Дела союзников в Польше шли прескверно. Костюшко превосходно организовал оборону Варшавы, и осада окончилась для русско-прусского корпуса провалом. Уничтожение небольших польских отрядов, суетливые марши по окраинам Речи Посполитой не приносили успеха. И дипломатия, и военные в Петербурге пребывали в растерянности: польская проблема представлялась критической, и залечить эту кровоточащую рану, казалось, было нечем. Авторитет империи был поколеблен энтузиазмом Костюшко и польским католическим национализмом – и горячие головы проводили аналогию с французскими событиями, а тут уж для Северной Паллады было недалеко и до сравнений с судьбой несчастного Людовика…

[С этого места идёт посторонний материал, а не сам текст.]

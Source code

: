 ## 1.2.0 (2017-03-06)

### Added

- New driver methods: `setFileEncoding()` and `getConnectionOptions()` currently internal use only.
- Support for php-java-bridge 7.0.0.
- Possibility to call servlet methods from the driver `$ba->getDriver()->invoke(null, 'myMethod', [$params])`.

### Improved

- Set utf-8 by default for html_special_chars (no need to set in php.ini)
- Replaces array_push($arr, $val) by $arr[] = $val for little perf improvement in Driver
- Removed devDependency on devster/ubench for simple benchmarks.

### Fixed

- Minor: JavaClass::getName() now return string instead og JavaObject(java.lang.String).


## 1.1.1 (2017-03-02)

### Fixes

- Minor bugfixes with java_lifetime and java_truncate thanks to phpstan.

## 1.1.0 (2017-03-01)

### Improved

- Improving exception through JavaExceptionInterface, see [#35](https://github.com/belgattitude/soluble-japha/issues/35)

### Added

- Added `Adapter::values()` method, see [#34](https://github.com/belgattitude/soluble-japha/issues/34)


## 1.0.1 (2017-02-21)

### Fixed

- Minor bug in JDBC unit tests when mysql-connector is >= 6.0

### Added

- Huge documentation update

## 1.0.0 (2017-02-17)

Польские патриоты, чтобы ослабить гипноз суворовского имени, ещё в 1790-м пустили слух, что генерал-аншеф Александр Суворов, граф Рымникский, погиб при штурме Измаила. Тогда русская миссия в Варшаве даже выступила со специальным опровержением, но слух утвердился. И теперь поляки утешались иллюзией, что у границ Речи Посполитой расположился с войсками не тот Суворов, а его однофамилец. Только после гибели корпуса Сераковского сомневающихся в Польше не осталось: Суворов снова был тот самый!

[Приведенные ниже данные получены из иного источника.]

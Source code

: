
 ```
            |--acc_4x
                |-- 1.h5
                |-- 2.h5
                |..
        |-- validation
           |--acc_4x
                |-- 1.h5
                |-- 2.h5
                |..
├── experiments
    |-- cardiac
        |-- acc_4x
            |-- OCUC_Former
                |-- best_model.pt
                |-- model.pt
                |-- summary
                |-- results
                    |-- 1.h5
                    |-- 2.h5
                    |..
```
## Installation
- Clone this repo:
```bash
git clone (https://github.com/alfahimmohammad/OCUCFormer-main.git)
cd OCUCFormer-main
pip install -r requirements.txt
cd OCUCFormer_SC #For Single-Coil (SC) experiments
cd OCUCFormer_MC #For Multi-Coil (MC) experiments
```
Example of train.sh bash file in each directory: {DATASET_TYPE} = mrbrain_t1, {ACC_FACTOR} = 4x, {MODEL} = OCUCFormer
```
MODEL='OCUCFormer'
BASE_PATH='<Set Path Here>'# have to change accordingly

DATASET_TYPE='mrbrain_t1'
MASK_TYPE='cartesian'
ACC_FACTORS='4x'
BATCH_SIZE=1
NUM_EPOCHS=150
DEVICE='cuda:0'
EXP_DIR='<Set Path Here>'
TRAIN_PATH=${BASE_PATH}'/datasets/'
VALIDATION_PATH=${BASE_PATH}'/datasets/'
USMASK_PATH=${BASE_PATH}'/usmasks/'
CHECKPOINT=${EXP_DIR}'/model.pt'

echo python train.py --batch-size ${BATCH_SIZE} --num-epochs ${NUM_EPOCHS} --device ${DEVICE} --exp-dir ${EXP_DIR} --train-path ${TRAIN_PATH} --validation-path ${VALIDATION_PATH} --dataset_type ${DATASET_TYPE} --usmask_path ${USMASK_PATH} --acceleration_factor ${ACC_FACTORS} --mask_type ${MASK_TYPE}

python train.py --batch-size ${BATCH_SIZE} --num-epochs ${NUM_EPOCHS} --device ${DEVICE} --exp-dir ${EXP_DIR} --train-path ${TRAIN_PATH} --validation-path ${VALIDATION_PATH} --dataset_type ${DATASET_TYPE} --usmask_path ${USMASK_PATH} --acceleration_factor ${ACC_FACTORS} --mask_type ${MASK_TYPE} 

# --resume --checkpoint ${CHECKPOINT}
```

Наконец, Суворова назначили командующим армией, направляемой в Польшу. В письме графу Рымникскому Румянцев прямо определил мотивацию назначения: «Видя, что ваше имя одно, в предварительное обвещение о вашем походе, подействует в духе неприятеля и тамошних обывателей больше, нежели многие тысячи». Румянцев в отличие от Репнина и ему подобных вельмож умел видеть кратчайший путь к победе.
14 августа Суворов выступил из Немирова с небольшим 4,5-тысячным корпусом в сопровождении лёгкого обоза. С этого-то дня и начинается знаменитая польская кампания 1794 года. К сражениям Суворов готовится, скрупулёзно просчитывая варианты развития событий, составляя пространный приказ войскам, находящимся в Польше. Весь опыт прежних кампаний – и польской, и турецких, и кубанской – отразился в этом блестящем руководстве.
«При всяком случае сражаться холодным ружьём. Действительный выстрел ружья от 60-ти до 80-ти шагов; ежели линия или часть её в подвиге (то есть в движении. – Прим. А.З.) на сей дистанции, то стрельба напрасна, а ударить быстро вперёд штыками. Шармицыли не нужны, наша кавалерия атакует быстро и рубит неприятельскую саблями. Где при ней казаки, то они охватывают неприятеля с флангов и тылу».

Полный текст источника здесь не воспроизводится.